**SUPPLIED INFORMATION**.
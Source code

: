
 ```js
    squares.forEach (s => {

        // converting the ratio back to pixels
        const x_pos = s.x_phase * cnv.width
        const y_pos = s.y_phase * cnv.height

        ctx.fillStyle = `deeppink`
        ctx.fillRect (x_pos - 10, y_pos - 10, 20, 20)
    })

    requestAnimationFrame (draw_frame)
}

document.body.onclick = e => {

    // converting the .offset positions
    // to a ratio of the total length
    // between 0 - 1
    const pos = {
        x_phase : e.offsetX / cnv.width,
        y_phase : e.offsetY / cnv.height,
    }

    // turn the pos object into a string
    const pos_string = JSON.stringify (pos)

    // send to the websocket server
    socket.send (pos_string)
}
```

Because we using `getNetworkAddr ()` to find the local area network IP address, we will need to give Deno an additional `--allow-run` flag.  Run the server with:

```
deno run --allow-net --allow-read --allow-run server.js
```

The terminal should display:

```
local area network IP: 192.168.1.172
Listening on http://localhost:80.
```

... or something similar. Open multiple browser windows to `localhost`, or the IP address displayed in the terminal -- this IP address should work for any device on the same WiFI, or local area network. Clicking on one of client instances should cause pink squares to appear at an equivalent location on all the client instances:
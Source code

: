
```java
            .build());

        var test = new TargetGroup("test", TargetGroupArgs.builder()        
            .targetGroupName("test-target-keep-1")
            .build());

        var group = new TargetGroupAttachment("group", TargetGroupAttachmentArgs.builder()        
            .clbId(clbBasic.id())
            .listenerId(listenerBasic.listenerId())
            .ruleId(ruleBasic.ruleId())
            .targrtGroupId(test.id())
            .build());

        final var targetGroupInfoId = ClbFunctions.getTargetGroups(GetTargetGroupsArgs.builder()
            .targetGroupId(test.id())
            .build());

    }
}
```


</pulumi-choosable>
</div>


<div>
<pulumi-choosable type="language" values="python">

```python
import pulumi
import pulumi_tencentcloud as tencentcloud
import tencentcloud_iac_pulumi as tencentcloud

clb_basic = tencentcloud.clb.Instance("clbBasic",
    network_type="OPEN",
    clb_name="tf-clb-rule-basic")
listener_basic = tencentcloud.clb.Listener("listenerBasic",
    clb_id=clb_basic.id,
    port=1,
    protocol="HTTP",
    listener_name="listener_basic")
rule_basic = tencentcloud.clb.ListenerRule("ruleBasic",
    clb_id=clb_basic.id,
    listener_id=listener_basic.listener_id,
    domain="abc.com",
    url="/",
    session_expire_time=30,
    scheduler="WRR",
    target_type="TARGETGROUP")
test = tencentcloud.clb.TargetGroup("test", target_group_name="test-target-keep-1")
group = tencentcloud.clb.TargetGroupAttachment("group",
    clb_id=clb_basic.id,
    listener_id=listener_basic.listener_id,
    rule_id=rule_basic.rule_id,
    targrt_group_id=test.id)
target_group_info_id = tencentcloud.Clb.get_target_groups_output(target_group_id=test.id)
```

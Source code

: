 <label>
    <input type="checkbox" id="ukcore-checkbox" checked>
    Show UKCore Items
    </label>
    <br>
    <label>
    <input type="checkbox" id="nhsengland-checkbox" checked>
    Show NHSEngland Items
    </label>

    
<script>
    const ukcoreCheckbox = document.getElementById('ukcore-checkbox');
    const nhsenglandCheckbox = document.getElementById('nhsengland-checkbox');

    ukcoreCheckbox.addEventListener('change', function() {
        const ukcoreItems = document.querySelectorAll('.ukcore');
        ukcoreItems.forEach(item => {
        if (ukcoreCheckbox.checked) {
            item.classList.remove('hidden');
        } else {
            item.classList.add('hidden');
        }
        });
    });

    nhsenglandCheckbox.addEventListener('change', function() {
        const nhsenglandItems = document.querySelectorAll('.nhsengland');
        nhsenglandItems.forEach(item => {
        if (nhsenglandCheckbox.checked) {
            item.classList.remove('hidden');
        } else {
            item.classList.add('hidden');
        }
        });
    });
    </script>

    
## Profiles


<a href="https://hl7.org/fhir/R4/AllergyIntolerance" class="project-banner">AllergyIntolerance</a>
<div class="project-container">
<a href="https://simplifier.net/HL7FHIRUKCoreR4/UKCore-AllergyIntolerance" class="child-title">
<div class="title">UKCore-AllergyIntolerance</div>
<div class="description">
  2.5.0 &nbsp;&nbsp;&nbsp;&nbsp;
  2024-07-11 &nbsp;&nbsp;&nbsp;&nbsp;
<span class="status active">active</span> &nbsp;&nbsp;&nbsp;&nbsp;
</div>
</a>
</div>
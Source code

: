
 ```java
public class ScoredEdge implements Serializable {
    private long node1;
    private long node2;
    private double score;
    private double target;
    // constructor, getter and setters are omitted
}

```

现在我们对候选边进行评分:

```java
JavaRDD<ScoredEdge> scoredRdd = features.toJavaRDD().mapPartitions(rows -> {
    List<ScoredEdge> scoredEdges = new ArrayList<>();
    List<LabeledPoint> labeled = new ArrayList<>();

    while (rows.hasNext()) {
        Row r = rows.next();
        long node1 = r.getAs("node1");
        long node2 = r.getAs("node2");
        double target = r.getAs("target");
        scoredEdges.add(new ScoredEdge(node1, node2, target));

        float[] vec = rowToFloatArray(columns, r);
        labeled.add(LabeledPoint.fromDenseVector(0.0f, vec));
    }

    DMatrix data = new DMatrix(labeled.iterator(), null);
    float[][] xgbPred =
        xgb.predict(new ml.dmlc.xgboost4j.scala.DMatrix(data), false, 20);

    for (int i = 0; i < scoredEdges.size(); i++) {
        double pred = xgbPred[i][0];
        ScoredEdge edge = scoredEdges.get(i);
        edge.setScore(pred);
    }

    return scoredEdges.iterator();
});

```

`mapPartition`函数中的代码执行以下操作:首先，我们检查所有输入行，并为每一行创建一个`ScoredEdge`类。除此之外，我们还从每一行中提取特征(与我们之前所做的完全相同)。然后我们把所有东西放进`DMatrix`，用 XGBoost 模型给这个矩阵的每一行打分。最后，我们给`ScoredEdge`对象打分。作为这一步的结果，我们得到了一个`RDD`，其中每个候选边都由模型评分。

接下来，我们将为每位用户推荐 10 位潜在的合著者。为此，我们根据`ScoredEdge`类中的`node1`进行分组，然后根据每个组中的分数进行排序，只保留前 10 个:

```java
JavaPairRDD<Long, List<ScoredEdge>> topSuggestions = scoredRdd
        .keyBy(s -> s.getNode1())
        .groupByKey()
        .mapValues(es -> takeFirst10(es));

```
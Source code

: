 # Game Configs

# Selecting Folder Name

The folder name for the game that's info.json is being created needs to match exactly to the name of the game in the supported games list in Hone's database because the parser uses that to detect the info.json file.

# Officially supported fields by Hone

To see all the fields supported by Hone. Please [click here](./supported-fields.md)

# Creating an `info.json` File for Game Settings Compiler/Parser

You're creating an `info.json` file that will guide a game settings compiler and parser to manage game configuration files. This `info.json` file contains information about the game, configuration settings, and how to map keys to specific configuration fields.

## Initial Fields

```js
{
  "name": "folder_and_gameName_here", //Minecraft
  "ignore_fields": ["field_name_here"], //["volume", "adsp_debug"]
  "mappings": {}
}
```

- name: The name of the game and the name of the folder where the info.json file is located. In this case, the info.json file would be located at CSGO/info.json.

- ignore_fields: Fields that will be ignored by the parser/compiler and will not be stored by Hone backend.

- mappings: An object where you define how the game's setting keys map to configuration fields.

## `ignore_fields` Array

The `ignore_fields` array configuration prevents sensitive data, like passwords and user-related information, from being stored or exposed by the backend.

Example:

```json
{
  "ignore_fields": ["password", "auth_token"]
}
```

**ACTION ITEM**.
Transcribe the entire listing above.

**ANSWER SECTION**.
Source code

:
 ```js
    squares.forEach (s => {

        // converting the ratio back to pixels
        const x_pos = s.x_phase * cnv.width
        const y_pos = s.y_phase * cnv.height

        ctx.fillStyle = `deeppink`
        ctx.fillRect (x_pos - 10, y_pos - 10, 20, 20)
    })

    requestAnimationFrame (draw_frame)
}

document.body.onclick = e => {

    // converting the .offset positions
    // to a ratio of the total length
    // between 0 - 1
    const pos = {
        x_phase : e.offsetX / cnv.width,
        y_phase : e.offsetY / cnv.height,
    }

    // turn the pos object into a string
    const pos_string = JSON.stringify (pos)

    // send to the websocket server
    socket.send (pos_string)
}
```

Because we using `getNetworkAddr ()` to find the local area network IP address, we will need to give Deno an additional `--allow-run` flag.  Run the server with:

```
deno run --allow-net --allow-read --allow-run server.js
```

The terminal should display:

```
local area network IP: 192.168.1.172
Listening on http://localhost:80.
```

... or something similar. Open multiple browser windows to `localhost`, or the IP address displayed in the terminal -- this IP address should work for any device on the same WiFI, or local area network. Clicking on one of client instances should cause pink squares to appear at an equivalent location on all the client instances:
Source code

:
```java
            .build());

        var test = new TargetGroup("test", TargetGroupArgs.builder()        
            .targetGroupName("test-target-keep-1")
            .build());

        var group = new TargetGroupAttachment("group", TargetGroupAttachmentArgs.builder()        
            .clbId(clbBasic.id())
            .listenerId(listenerBasic.listenerId())
            .ruleId(ruleBasic.ruleId())
            .targrtGroupId(test.id())
            .build());

        final var targetGroupInfoId = ClbFunctions.getTargetGroups(GetTargetGroupsArgs.builder()
            .targetGroupId(test.id())
            .build());

    }
}
```


</pulumi-choosable>
</div>


<div>
<pulumi-choosable type="language" values="python">

```python
import pulumi
import pulumi_tencentcloud as tencentcloud
import tencentcloud_iac_pulumi as tencentcloud

clb_basic = tencentcloud.clb.Instance("clbBasic",
    network_type="OPEN",
    clb_name="tf-clb-rule-basic")
listener_basic = tencentcloud.clb.Listener("listenerBasic",
    clb_id=clb_basic.id,
    port=1,
    protocol="HTTP",
    listener_name="listener_basic")
rule_basic = tencentcloud.clb.ListenerRule("ruleBasic",
    clb_id=clb_basic.id,
    listener_id=listener_basic.listener_id,
    domain="abc.com",
    url="/",
    session_expire_time=30,
    scheduler="WRR",
    target_type="TARGETGROUP")
test = tencentcloud.clb.TargetGroup("test", target_group_name="test-target-keep-1")
group = tencentcloud.clb.TargetGroupAttachment("group",
    clb_id=clb_basic.id,
    listener_id=listener_basic.listener_id,
    rule_id=rule_basic.rule_id,
    targrt_group_id=test.id)
target_group_info_id = tencentcloud.Clb.get_target_groups_output(target_group_id=test.id)
```

Source code

: <label>
    <input type="checkbox" id="ukcore-checkbox" checked>
    Show UKCore Items
    </label>
    <br>
    <label>
    <input type="checkbox" id="nhsengland-checkbox" checked>
    Show NHSEngland Items
    </label>

    
<script>
    const ukcoreCheckbox = document.getElementById('ukcore-checkbox');
    const nhsenglandCheckbox = document.getElementById('nhsengland-checkbox');

    ukcoreCheckbox.addEventListener('change', function() {
        const ukcoreItems = document.querySelectorAll('.ukcore');
        ukcoreItems.forEach(item => {
        if (ukcoreCheckbox.checked) {
            item.classList.remove('hidden');
        } else {
            item.classList.add('hidden');
        }
        });
    });

    nhsenglandCheckbox.addEventListener('change', function() {
        const nhsenglandItems = document.querySelectorAll('.nhsengland');
        nhsenglandItems.forEach(item => {
        if (nhsenglandCheckbox.checked) {
            item.classList.remove('hidden');
        } else {
            item.classList.add('hidden');
        }
        });
    });
    </script>

    
## Profiles


<a href="https://hl7.org/fhir/R4/AllergyIntolerance" class="project-banner">AllergyIntolerance</a>
<div class="project-container">
<a href="https://simplifier.net/HL7FHIRUKCoreR4/UKCore-AllergyIntolerance" class="child-title">
<div class="title">UKCore-AllergyIntolerance</div>
<div class="description">
  2.5.0 &nbsp;&nbsp;&nbsp;&nbsp;
  2024-07-11 &nbsp;&nbsp;&nbsp;&nbsp;
<span class="status active">active</span> &nbsp;&nbsp;&nbsp;&nbsp;
</div>
</a>
</div>
Source code

:
 ```java
public class ScoredEdge implements Serializable {
    private long node1;
    private long node2;
    private double score;
    private double target;
    // constructor, getter and setters are omitted
}

```

现在我们对候选边进行评分:

```java
JavaRDD<ScoredEdge> scoredRdd = features.toJavaRDD().mapPartitions(rows -> {
    List<ScoredEdge> scoredEdges = new ArrayList<>();
    List<LabeledPoint> labeled = new ArrayList<>();

    while (rows.hasNext()) {
        Row r = rows.next();
        long node1 = r.getAs("node1");
        long node2 = r.getAs("node2");
        double target = r.getAs("target");
        scoredEdges.add(new ScoredEdge(node1, node2, target));

        float[] vec = rowToFloatArray(columns, r);
        labeled.add(LabeledPoint.fromDenseVector(0.0f, vec));
    }

    DMatrix data = new DMatrix(labeled.iterator(), null);
    float[][] xgbPred =
        xgb.predict(new ml.dmlc.xgboost4j.scala.DMatrix(data), false, 20);

    for (int i = 0; i < scoredEdges.size(); i++) {
        double pred = xgbPred[i][0];
        ScoredEdge edge = scoredEdges.get(i);
        edge.setScore(pred);
    }

    return scoredEdges.iterator();
});

```

`mapPartition`函数中的代码执行以下操作:首先，我们检查所有输入行，并为每一行创建一个`ScoredEdge`类。除此之外，我们还从每一行中提取特征(与我们之前所做的完全相同)。然后我们把所有东西放进`DMatrix`，用 XGBoost 模型给这个矩阵的每一行打分。最后，我们给`ScoredEdge`对象打分。作为这一步的结果，我们得到了一个`RDD`，其中每个候选边都由模型评分。

接下来，我们将为每位用户推荐 10 位潜在的合著者。为此，我们根据`ScoredEdge`类中的`node1`进行分组，然后根据每个组中的分数进行排序，只保留前 10 个:

```java
JavaPairRDD<Long, List<ScoredEdge>> topSuggestions = scoredRdd
        .keyBy(s -> s.getNode1())
        .groupByKey()
        .mapValues(es -> takeFirst10(es));

```
Source code

: # Game Configs

# Selecting Folder Name

The folder name for the game that's info.json is being created needs to match exactly to the name of the game in the supported games list in Hone's database because the parser uses that to detect the info.json file.

# Officially supported fields by Hone

To see all the fields supported by Hone. Please [click here](./supported-fields.md)

# Creating an `info.json` File for Game Settings Compiler/Parser

You're creating an `info.json` file that will guide a game settings compiler and parser to manage game configuration files. This `info.json` file contains information about the game, configuration settings, and how to map keys to specific configuration fields.

## Initial Fields

```js
{
  "name": "folder_and_gameName_here", //Minecraft
  "ignore_fields": ["field_name_here"], //["volume", "adsp_debug"]
  "mappings": {}
}
```

- name: The name of the game and the name of the folder where the info.json file is located. In this case, the info.json file would be located at CSGO/info.json.

- ignore_fields: Fields that will be ignored by the parser/compiler and will not be stored by Hone backend.

- mappings: An object where you define how the game's setting keys map to configuration fields.

## `ignore_fields` Array

The `ignore_fields` array configuration prevents sensitive data, like passwords and user-related information, from being stored or exposed by the backend.

Example:

```json
{
  "ignore_fields": ["password", "auth_token"]
}
```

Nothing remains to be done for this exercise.